What is a Notice to Appear (NTA)?
A Notice to Appear (NTA) is the charging document issued by the Department of Homeland Security (DHS) to initiate removal proceedings. The NTA is filed with EOIR who then takes charge of the proceedings and issues a decision on whether the individual may be deported. The three possible reasons for receiving an NTA are being an “arriving alien” who has been stopped at a port of entry before admittance, an immigrant already in the U.S. who has not yet been admitted or paroled, or an admitted immigrant who has now been deemed deportable for the reason listed on the NTA.
While U.S. Citizenship and Immigration Services (USCIS) has always had the authority to issue NTAs, it has traditionally utilized this authority sparingly, usually only where the applicant had a criminal conviction. However, USCIS recently released updated policy guidance under which immigrants will receive an NTA and be placed into removal proceedings if they apply for any modification of status for a visa, green card, or naturalization and are denied. They may also receive an NTA if they are charged with a crime or if they have any association with an activity that the Department of Homeland Security (DHS) considers to be criminal, regardless of whether they have been arrested or charged for such activity.

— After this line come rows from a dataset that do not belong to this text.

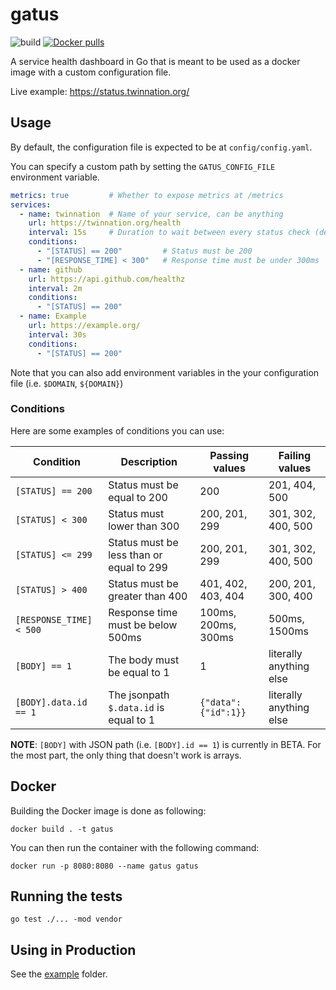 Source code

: # gatus

![build](https://github.com/TwinProduction/gatus/workflows/build/badge.svg?branch=master)
[![Docker pulls](https://img.shields.io/docker/pulls/twinproduction/gatus.svg)](https://cloud.docker.com/repository/docker/twinproduction/gatus)

A service health dashboard in Go that is meant to be used as a docker 
image with a custom configuration file.

Live example: https://status.twinnation.org/


## Usage

By default, the configuration file is expected to be at `config/config.yaml`.

You can specify a custom path by setting the `GATUS_CONFIG_FILE` environment variable.

```yaml
metrics: true         # Whether to expose metrics at /metrics
services:
  - name: twinnation  # Name of your service, can be anything
    url: https://twinnation.org/health
    interval: 15s     # Duration to wait between every status check (default: 10s)
    conditions:
      - "[STATUS] == 200"         # Status must be 200
      - "[RESPONSE_TIME] < 300"   # Response time must be under 300ms
  - name: github
    url: https://api.github.com/healthz
    interval: 2m
    conditions:
      - "[STATUS] == 200"
  - name: Example
    url: https://example.org/
    interval: 30s
    conditions:
      - "[STATUS] == 200"
```

Note that you can also add environment variables in the your configuration file (i.e. `$DOMAIN`, `${DOMAIN}`)


### Conditions

Here are some examples of conditions you can use:

| Condition                             | Description                               | Passing values           | Failing values          |
| ------------------------------------- | ----------------------------------------- | ------------------------ | ----------------------- |
| `[STATUS] == 200`                     | Status must be equal to 200               | 200                      | 201, 404, 500           |
| `[STATUS] < 300`                      | Status must lower than 300                | 200, 201, 299            | 301, 302, 400, 500      |
| `[STATUS] <= 299`                     | Status must be less than or equal to 299  | 200, 201, 299            | 301, 302, 400, 500      |
| `[STATUS] > 400`                      | Status must be greater than 400           | 401, 402, 403, 404       | 200, 201, 300, 400      |
| `[RESPONSE_TIME] < 500`               | Response time must be below 500ms         | 100ms, 200ms, 300ms      | 500ms, 1500ms           |
| `[BODY] == 1`                         | The body must be equal to 1               | 1                        | literally anything else |
| `[BODY].data.id == 1`          | The jsonpath `$.data.id` is equal to 1    | `{"data":{"id":1}}` | literally anything else |

**NOTE**: `[BODY]` with JSON path (i.e. `[BODY].id == 1`) is currently in BETA. For the most part, the only thing that doesn't work is arrays.


## Docker

Building the Docker image is done as following:

```
docker build . -t gatus
```

You can then run the container with the following command:

```
docker run -p 8080:8080 --name gatus gatus
```


## Running the tests

```
go test ./... -mod vendor
```


## Using in Production

See the [example](example) folder.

Can immigration court decisions be appealed?
Yes, through the BIA whose decisions are subject to review by the Attorney General and, in some circumstances, by federal courts. Individuals receiving an adverse finding can appeal to BIA. BIA decides appeals through paper reviews rather than in courtroom proceedings, although in extremely rare circumstances, BIA will hear oral arguments at their headquarters. BIA decisions are binding unless they are modified or overruled by the Attorney General or federal courts. BIA reviews findings of fact and credibility determinations under a “clearly erroneous” standard, but reviews all other issues, including questions of law, discretion, and judgment, de novo.
If the individual loses their appeal before the BIA, for some matters, such as a final order of removal, the individual may file a petition for review in the Federally Court of Appeals in their respective circuit where the original case was filed. These petitions must be filed within 30 days of the BIA decision, but unlike BIA appeals, there is no automatic stay for federal appeals – the individual is at risk of deportation and their counsel must seek a stay of removal for the duration of the appeal process.

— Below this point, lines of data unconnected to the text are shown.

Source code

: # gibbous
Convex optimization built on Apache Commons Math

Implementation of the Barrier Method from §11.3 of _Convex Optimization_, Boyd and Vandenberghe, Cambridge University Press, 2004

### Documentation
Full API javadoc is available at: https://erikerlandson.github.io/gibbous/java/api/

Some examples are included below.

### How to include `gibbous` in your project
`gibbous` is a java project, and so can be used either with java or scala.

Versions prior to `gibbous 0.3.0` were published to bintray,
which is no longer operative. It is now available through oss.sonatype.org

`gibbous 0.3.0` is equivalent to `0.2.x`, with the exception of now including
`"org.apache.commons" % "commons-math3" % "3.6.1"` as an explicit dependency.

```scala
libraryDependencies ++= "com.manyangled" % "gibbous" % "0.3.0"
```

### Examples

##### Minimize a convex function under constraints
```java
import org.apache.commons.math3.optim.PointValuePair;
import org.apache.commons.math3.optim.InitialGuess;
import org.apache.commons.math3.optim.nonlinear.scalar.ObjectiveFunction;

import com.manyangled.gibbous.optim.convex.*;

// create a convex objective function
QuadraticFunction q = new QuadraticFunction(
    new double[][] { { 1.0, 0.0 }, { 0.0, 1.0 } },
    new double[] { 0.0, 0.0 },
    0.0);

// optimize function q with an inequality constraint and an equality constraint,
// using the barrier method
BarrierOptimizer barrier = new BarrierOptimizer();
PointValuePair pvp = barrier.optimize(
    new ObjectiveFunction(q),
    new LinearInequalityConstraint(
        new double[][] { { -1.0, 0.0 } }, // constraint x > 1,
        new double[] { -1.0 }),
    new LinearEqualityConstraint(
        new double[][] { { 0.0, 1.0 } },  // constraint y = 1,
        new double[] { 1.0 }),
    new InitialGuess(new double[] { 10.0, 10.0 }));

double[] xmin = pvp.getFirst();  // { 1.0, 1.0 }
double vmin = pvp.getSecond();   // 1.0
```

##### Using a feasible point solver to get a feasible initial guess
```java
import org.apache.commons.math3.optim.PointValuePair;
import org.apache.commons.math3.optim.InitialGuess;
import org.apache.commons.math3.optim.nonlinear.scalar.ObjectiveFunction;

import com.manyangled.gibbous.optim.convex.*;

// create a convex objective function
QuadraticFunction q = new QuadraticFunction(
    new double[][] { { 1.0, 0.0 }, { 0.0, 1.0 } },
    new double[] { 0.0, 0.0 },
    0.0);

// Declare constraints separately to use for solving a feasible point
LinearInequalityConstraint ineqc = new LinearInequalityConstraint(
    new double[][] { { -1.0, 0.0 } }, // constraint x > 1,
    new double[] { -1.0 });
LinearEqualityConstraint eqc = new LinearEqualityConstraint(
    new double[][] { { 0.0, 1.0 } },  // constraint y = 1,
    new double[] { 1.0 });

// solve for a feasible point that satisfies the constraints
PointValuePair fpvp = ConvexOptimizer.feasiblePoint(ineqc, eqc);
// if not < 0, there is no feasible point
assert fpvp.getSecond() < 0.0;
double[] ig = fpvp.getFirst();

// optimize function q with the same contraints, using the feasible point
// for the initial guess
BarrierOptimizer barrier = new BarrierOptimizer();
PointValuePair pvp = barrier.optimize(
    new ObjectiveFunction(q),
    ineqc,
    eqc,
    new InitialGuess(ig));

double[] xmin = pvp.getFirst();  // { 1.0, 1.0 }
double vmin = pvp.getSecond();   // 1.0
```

Although the Attorney General has the power to refer cases to his or herself to overturn BIA rulings, this is not a common occurrence. Since the beginning of 2018, Attorney General Jeff Sessions has used this power three times. Most notably, he used a self-referral to rule on a cast hatch determined that victims of domestic abuse and gang violence were ineligible for asylum, as this did not constitute belonging to a “particular social group.” The other cases the Attorney General has ruled on resulted in judges not having to give asylum seekers a full hearing and disallowing judges to use administrative closure to remove cases from their dockets.